## ASSIGNMENT
Give the number of lines in the entries below that contain "crastinum". Write nothing besides it.

## PROVIDED DATA
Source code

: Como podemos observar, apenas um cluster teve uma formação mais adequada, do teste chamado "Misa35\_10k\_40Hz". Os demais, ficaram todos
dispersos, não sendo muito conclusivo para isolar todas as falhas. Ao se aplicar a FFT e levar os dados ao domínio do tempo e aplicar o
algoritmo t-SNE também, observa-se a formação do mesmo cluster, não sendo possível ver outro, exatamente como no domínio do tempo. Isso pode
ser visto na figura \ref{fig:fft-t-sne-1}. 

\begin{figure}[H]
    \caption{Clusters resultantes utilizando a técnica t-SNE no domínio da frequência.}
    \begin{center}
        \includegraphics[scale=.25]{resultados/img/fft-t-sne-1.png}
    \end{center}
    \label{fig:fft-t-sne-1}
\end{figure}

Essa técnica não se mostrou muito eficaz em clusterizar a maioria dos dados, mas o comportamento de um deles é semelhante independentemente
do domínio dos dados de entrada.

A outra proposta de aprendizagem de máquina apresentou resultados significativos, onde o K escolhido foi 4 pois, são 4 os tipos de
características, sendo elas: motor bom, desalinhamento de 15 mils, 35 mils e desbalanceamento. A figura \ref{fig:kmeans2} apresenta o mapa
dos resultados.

...

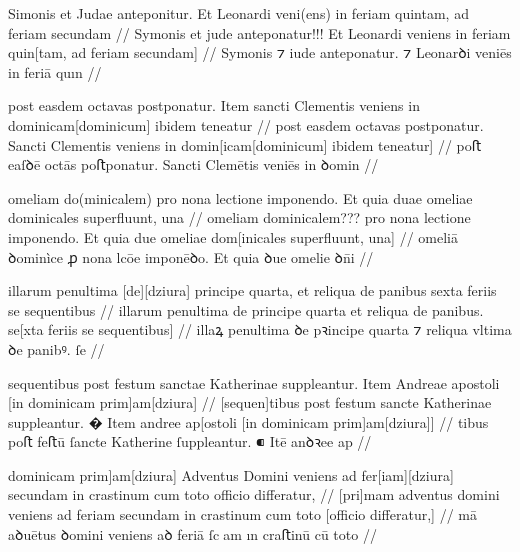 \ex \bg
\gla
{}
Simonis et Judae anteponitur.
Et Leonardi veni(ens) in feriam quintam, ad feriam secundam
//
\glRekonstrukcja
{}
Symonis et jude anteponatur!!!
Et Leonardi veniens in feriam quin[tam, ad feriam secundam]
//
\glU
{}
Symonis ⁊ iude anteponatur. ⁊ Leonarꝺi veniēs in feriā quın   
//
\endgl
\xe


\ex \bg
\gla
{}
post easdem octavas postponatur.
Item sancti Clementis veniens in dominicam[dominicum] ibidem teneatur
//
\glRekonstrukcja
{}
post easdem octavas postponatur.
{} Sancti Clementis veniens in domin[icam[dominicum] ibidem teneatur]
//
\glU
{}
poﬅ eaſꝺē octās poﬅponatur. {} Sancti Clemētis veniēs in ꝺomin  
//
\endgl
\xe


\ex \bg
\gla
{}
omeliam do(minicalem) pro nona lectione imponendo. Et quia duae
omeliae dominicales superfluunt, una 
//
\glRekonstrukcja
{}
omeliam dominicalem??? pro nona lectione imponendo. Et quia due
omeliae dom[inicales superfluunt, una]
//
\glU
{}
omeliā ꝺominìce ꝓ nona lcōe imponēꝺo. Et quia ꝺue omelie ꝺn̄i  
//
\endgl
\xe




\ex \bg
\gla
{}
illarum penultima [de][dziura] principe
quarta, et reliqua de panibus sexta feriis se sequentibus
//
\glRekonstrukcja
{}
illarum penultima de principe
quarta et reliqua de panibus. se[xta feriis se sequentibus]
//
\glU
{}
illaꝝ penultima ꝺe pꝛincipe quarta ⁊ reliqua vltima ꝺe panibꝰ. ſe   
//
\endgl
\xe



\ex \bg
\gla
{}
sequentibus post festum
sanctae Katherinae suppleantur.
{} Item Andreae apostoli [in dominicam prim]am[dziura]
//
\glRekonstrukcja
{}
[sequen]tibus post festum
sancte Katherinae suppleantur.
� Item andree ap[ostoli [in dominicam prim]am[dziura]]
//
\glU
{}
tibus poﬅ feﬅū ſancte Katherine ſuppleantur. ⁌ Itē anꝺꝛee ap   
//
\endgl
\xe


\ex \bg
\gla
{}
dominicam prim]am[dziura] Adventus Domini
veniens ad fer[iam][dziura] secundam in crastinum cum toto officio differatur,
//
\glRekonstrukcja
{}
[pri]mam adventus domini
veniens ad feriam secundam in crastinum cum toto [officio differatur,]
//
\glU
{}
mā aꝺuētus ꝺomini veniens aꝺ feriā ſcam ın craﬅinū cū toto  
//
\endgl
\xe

## ANSWER TO THIS EXERCISE
2